Должно признаться, что когда ему в первый раз пришло в голову, что сестра его готова влюбиться в Джорджа Родена, он был недоволен. Не ожидал он, чтобы именно эта брешь была произведена в ограде, защищавшей «святую святых» его родной семьи. Когда Роден говорил с ним об этой «святой святых» как о «фетише», он не нашел в себе силы противоречить ему. Он желал это сделать, во-первых, в интересах собственной последовательности, а также с целью, если возможно, отстоять «святую святых». Божественное право королей было, в его глазах, фетишем. Особое уважение, каким окружали герцогов и им подобных — тоже. Мантия судьи и облачение епископа — также фетиши. Всякая внешняя почесть, не заслуженная действия или словами того, чему она воздавалась, но вызванная рождением, богатством или деяниями другого, — фетиш. Продолжая далее свои рассуждения, он не мог допустить того же по отношению к сестре, или, вернее, сознавал, что ему придется это допустить, если не удастся подыскать аргумента в защиту его святыни.

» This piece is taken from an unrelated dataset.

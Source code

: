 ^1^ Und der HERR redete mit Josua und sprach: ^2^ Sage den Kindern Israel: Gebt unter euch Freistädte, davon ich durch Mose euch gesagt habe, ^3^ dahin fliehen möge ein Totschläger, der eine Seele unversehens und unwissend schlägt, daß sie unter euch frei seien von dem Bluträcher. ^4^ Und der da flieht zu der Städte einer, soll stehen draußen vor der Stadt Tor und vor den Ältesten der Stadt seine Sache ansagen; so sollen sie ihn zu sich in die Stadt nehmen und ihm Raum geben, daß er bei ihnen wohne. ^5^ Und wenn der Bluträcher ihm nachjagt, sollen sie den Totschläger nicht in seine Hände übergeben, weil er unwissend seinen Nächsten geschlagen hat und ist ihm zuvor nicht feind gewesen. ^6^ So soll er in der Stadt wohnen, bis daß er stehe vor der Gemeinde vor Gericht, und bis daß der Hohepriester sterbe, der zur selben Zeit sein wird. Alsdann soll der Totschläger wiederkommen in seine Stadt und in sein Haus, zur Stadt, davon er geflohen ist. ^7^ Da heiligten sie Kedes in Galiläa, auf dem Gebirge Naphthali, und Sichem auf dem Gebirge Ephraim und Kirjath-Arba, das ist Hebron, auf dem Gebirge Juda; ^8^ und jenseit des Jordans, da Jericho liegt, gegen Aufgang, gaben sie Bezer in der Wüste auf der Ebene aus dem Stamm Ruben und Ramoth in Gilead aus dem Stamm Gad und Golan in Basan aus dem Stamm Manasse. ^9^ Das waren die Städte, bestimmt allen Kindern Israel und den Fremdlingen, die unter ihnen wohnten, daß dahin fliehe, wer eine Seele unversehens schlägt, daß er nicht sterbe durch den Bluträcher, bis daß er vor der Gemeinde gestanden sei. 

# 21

Сестра была для него святыней; но причина этому должна была скрываться в их близком родстве, в ее кротости, в ее личных дарованиях, в том, что он, как брат, обязан быть ее рыцарем, пока она не изберет себе другого, а не в том, что она — дочь, внучка и правнучка герцогов и маркизов, не в том, что она — леди Франсес Траффорд. Будь он сам почтамтским клерком, разве его лучший друг не был бы для нее подходящим поклонником? Несомненно, бывают диссонансы, очень обыкновенные в этом мире, при которых самая мысль о возможности любви не должна представляться женщине, — диссонансы в характерах, в привычках, в чувствах, в воспитании, в душевном, личном благородстве. Он не мог утверждать, чтобы подобные диссонансы стояли между его сестрой и его другом.
Если его дорогая сестра должна была когда-нибудь отдать свое сердце избранному, отчего ж не Джорджу Родену, как и всякому другому?

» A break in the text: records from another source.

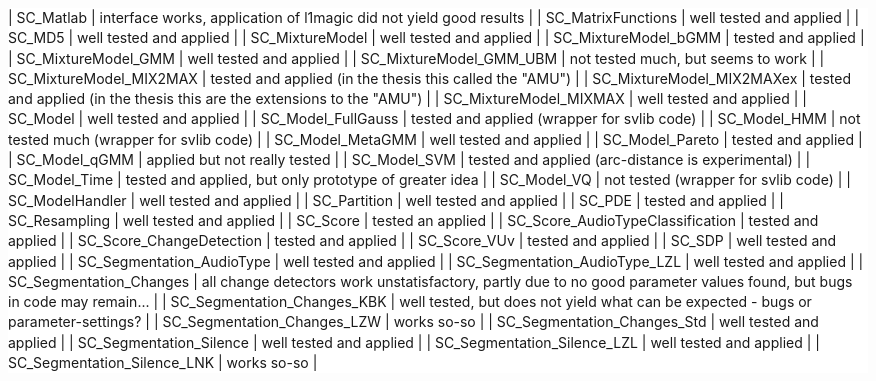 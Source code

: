 |	SC_Matlab | interface works, application of l1magic did not yield good results |
|	SC_MatrixFunctions | well tested and applied |
|	SC_MD5 | well tested and applied |
|	SC_MixtureModel | well tested and applied |
|	SC_MixtureModel_bGMM | tested and applied |
|	SC_MixtureModel_GMM | well tested and applied |
|	SC_MixtureModel_GMM_UBM | not tested much, but seems to work |
|	SC_MixtureModel_MIX2MAX | tested and applied (in the thesis this called the "AMU") |
|	SC_MixtureModel_MIX2MAXex | tested and applied (in the thesis this are the extensions to the "AMU") |
|	SC_MixtureModel_MIXMAX | well tested and applied |
|	SC_Model | well tested and applied |
|	SC_Model_FullGauss | tested and applied (wrapper for svlib code) |
|	SC_Model_HMM | not tested much (wrapper for svlib code) |
|	SC_Model_MetaGMM | well tested and applied |
|	SC_Model_Pareto | tested and applied |
|	SC_Model_qGMM | applied but not really tested |
|	SC_Model_SVM | tested and applied (arc-distance is experimental) |
|	SC_Model_Time | tested and applied, but only prototype of greater idea |
|	SC_Model_VQ | not tested (wrapper for svlib code) |
|	SC_ModelHandler | well tested and applied |
|	SC_Partition | well tested and applied |
|	SC_PDE | tested and applied |
|	SC_Resampling | well tested and applied |
|	SC_Score | tested an applied |
|	SC_Score_AudioTypeClassification | tested and applied |
|	SC_Score_ChangeDetection | tested and applied |
|	SC_Score_VUv | tested and applied |
|	SC_SDP | well tested and applied |
|	SC_Segmentation_AudioType | well tested and applied |
|	SC_Segmentation_AudioType_LZL | well tested and applied |
|	SC_Segmentation_Changes | all change detectors work unstatisfactory, partly due to no good parameter values found, but bugs in code may remain... |
|	SC_Segmentation_Changes_KBK | well tested, but does not yield what can be expected - bugs or parameter-settings? |
|	SC_Segmentation_Changes_LZW | works so-so |
|	SC_Segmentation_Changes_Std | well tested and applied |
|	SC_Segmentation_Silence | well tested and applied |
|	SC_Segmentation_Silence_LZL | well tested and applied |
|	SC_Segmentation_Silence_LNK | works so-so | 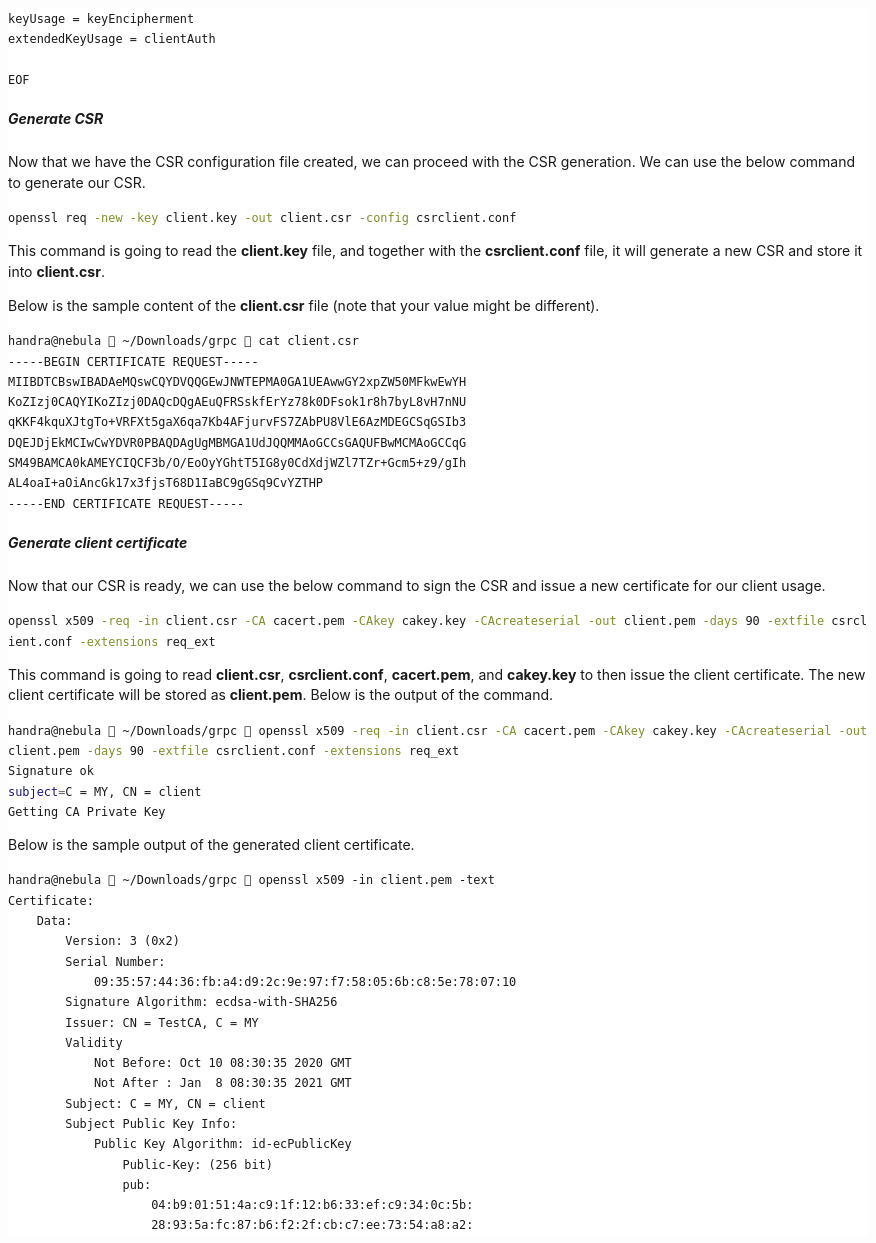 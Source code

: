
 ```
keyUsage = keyEncipherment
extendedKeyUsage = clientAuth

EOF
```

##### Generate CSR
Now that we have the CSR configuration file created, we can proceed with the CSR generation. We can use the below command to generate our CSR.
```bash
openssl req -new -key client.key -out client.csr -config csrclient.conf
```
This command is going to read the **client.key** file, and together with the **csrclient.conf** file, it will generate a new CSR and store it into **client.csr**.

Below is the sample content of the **client.csr** file (note that your value might be different).
```bash
handra@nebula  ~/Downloads/grpc  cat client.csr
-----BEGIN CERTIFICATE REQUEST-----
MIIBDTCBswIBADAeMQswCQYDVQQGEwJNWTEPMA0GA1UEAwwGY2xpZW50MFkwEwYH
KoZIzj0CAQYIKoZIzj0DAQcDQgAEuQFRSskfErYz78k0DFsok1r8h7byL8vH7nNU
qKKF4kquXJtgTo+VRFXt5gaX6qa7Kb4AFjurvFS7ZAbPU8VlE6AzMDEGCSqGSIb3
DQEJDjEkMCIwCwYDVR0PBAQDAgUgMBMGA1UdJQQMMAoGCCsGAQUFBwMCMAoGCCqG
SM49BAMCA0kAMEYCIQCF3b/O/EoOyYGhtT5IG8y0CdXdjWZl7TZr+Gcm5+z9/gIh
AL4oaI+aOiAncGk17x3fjsT68D1IaBC9gGSq9CvYZTHP
-----END CERTIFICATE REQUEST-----
```

##### Generate client certificate
Now that our CSR is ready, we can use the below command to sign the CSR and issue a new certificate for our client usage.
```bash
openssl x509 -req -in client.csr -CA cacert.pem -CAkey cakey.key -CAcreateserial -out client.pem -days 90 -extfile csrclient.conf -extensions req_ext
```
This command is going to read **client.csr**, **csrclient.conf**, **cacert.pem**, and **cakey.key** to then issue the client certificate. The new client certificate will be stored as **client.pem**. Below is the output of the command.
```bash
handra@nebula  ~/Downloads/grpc  openssl x509 -req -in client.csr -CA cacert.pem -CAkey cakey.key -CAcreateserial -out client.pem -days 90 -extfile csrclient.conf -extensions req_ext
Signature ok
subject=C = MY, CN = client
Getting CA Private Key
```

Below is the sample output of the generated client certificate.
```
handra@nebula  ~/Downloads/grpc  openssl x509 -in client.pem -text
Certificate:
    Data:
        Version: 3 (0x2)
        Serial Number:
            09:35:57:44:36:fb:a4:d9:2c:9e:97:f7:58:05:6b:c8:5e:78:07:10
        Signature Algorithm: ecdsa-with-SHA256
        Issuer: CN = TestCA, C = MY
        Validity
            Not Before: Oct 10 08:30:35 2020 GMT
            Not After : Jan  8 08:30:35 2021 GMT
        Subject: C = MY, CN = client
        Subject Public Key Info:
            Public Key Algorithm: id-ecPublicKey
                Public-Key: (256 bit)
                pub:
                    04:b9:01:51:4a:c9:1f:12:b6:33:ef:c9:34:0c:5b:
                    28:93:5a:fc:87:b6:f2:2f:cb:c7:ee:73:54:a8:a2:
``` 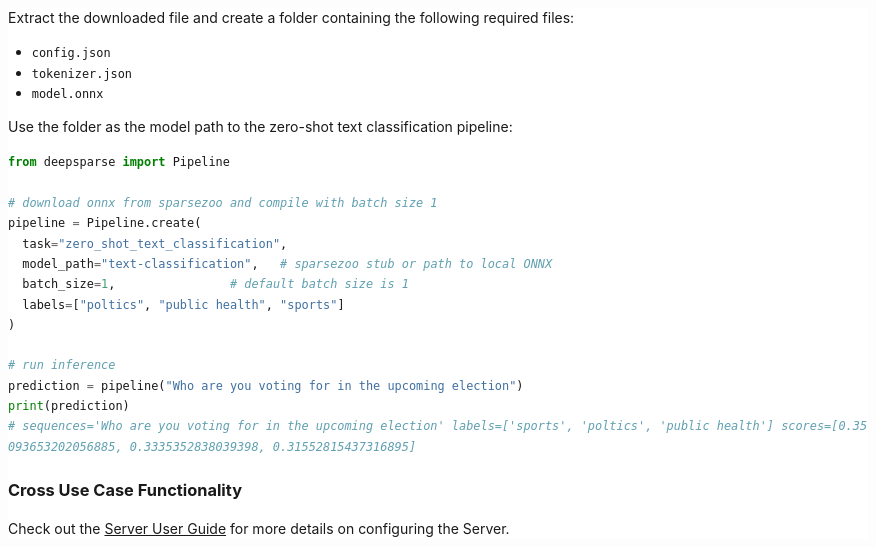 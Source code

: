 Extract the downloaded file and create a folder containing the following required files: 
- `config.json`
- `tokenizer.json`
- `model.onnx`

Use the folder as the model path to the zero-shot text classification pipeline:
```python
from deepsparse import Pipeline

# download onnx from sparsezoo and compile with batch size 1
pipeline = Pipeline.create(
  task="zero_shot_text_classification",
  model_path="text-classification",   # sparsezoo stub or path to local ONNX
  batch_size=1,                # default batch size is 1
  labels=["poltics", "public health", "sports"]
)

# run inference
prediction = pipeline("Who are you voting for in the upcoming election")
print(prediction)
# sequences='Who are you voting for in the upcoming election' labels=['sports', 'poltics', 'public health'] scores=[0.35093653202056885, 0.3335352838039398, 0.31552815437316895]
```
### Cross Use Case Functionality

Check out the [Server User Guide](../../user-guide/deepsparse-server.md) for more details on configuring the Server.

А между тем, он был, если не раздосадован, то во всяком случае недоволен. Тут что-то противоречило его вкусам, его взглядам, а может быть, и его предрассудкам. Он пытался честно исследовать свою душу по этому вопросу и боялся, что еще был жертвой предрассудков своего класса. Его гордость была уязвлена при мысли, что сестра его ставит себя на одну доску с почтамтским клерком. Хотя он часто старался, и очень успешно, растолковать ей, как мало она, в сущности, выиграла от своего аристократического происхождения, он тем не менее сознавал, что ей дано нечто, что должно было бы сделать перспективу подобного брака неприятной для нее. Человек не может освободиться от предрассудка тем, что сознает или думает, что это предрассудок. Он признавался самому себе, что молодые люди, если они будут продолжать упорствовать в своем желании, станут мужем и женою; но он не мог заставить себя не сожалеть об этом.

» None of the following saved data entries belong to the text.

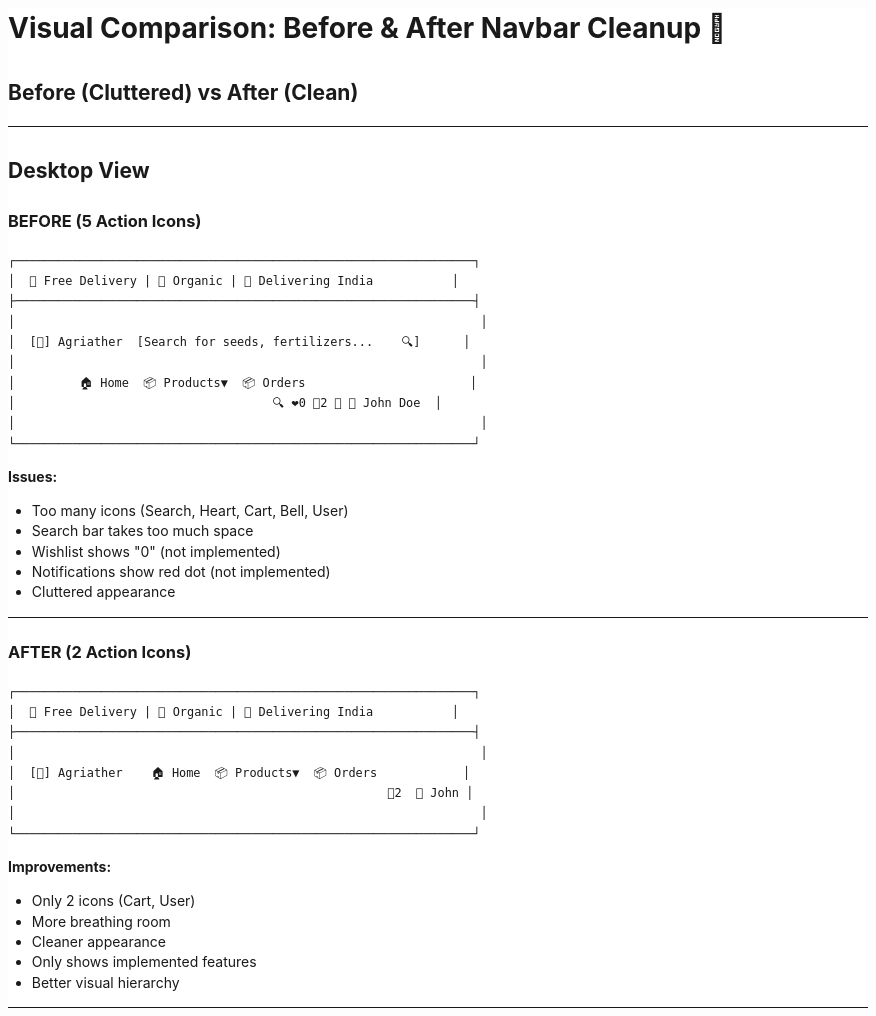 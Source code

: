 # Visual Comparison: Before & After Navbar Cleanup 👀

## Before (Cluttered) vs After (Clean)

---

## Desktop View

### BEFORE (5 Action Icons)

```
┌────────────────────────────────────────────────────────────────┐
│  🚚 Free Delivery | 🌱 Organic | 📍 Delivering India           │
├────────────────────────────────────────────────────────────────┤
│                                                                 │
│  [🌿] Agriather  [Search for seeds, fertilizers...    🔍]      │
│                                                                 │
│         🏠 Home  📦 Products▼  📦 Orders                       │
│                                    🔍 ❤️0 🛒2 🔔 👤 John Doe  │
│                                                                 │
└────────────────────────────────────────────────────────────────┘
```

**Issues:**

- Too many icons (Search, Heart, Cart, Bell, User)
- Search bar takes too much space
- Wishlist shows "0" (not implemented)
- Notifications show red dot (not implemented)
- Cluttered appearance

---

### AFTER (2 Action Icons)

```
┌────────────────────────────────────────────────────────────────┐
│  🚚 Free Delivery | 🌱 Organic | 📍 Delivering India           │
├────────────────────────────────────────────────────────────────┤
│                                                                 │
│  [🌿] Agriather    🏠 Home  📦 Products▼  📦 Orders            │
│                                                    🛒2  👤 John │
│                                                                 │
└────────────────────────────────────────────────────────────────┘
```

**Improvements:**

- Only 2 icons (Cart, User)
- More breathing room
- Cleaner appearance
- Only shows implemented features
- Better visual hierarchy

---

Между ним и отцом его произошел по этому поводу разговор перед отъездом маркиза с семьей за границу, и этот разговор, хотя не примирил его с этим браком, смягчил его неудовольствие. Отец сердился на него, взваливая на него всю ответственность за эту неприятную историю, а он всегда склонен был раздражаться на критическое отношение кого-либо из домашних к его личных принципам. А потому, защищая себя, он вынужден был защищать и сестру. Маркиза не было в Гендоне во время первого объяснения, но он тогда же узнал о нем от жены. Его радикальные стремления нисколько не примиряли его с подобным предложением. Он никогда не прилагал своих теорий к своим личным делам. Став пэром-радикалом в палате лордов и послав портного-радикала в палату общин, он более чем удовлетворил собственные политические воззрения. Для самого себя и для своего камердинера, для всех окружающих, он всегда был маркизом Кинсбёри. Точно также в глубине его души маркиза была маркизой, и лэди Франсес — лэди Франсес. Он никогда, подобно сыну, не проходил через процесс анализирования своих убеждений.
— Гэмпстед, — сказал он, — неужели то, что мать твоя мне сказала — правда? — Разговор происходил в городском доме в Парк-Лэне, куда маркиз вызвал сына.
— Это на счет Франсес и Джорджа Родена?
— Конечно.
— Я так и думал, сэр. Когда вы послали за мной, мне сейчас показалось, что это из-за них. Конечно, правда.
— Что правда? Ты говоришь, точно ты совершенно одобряешь это.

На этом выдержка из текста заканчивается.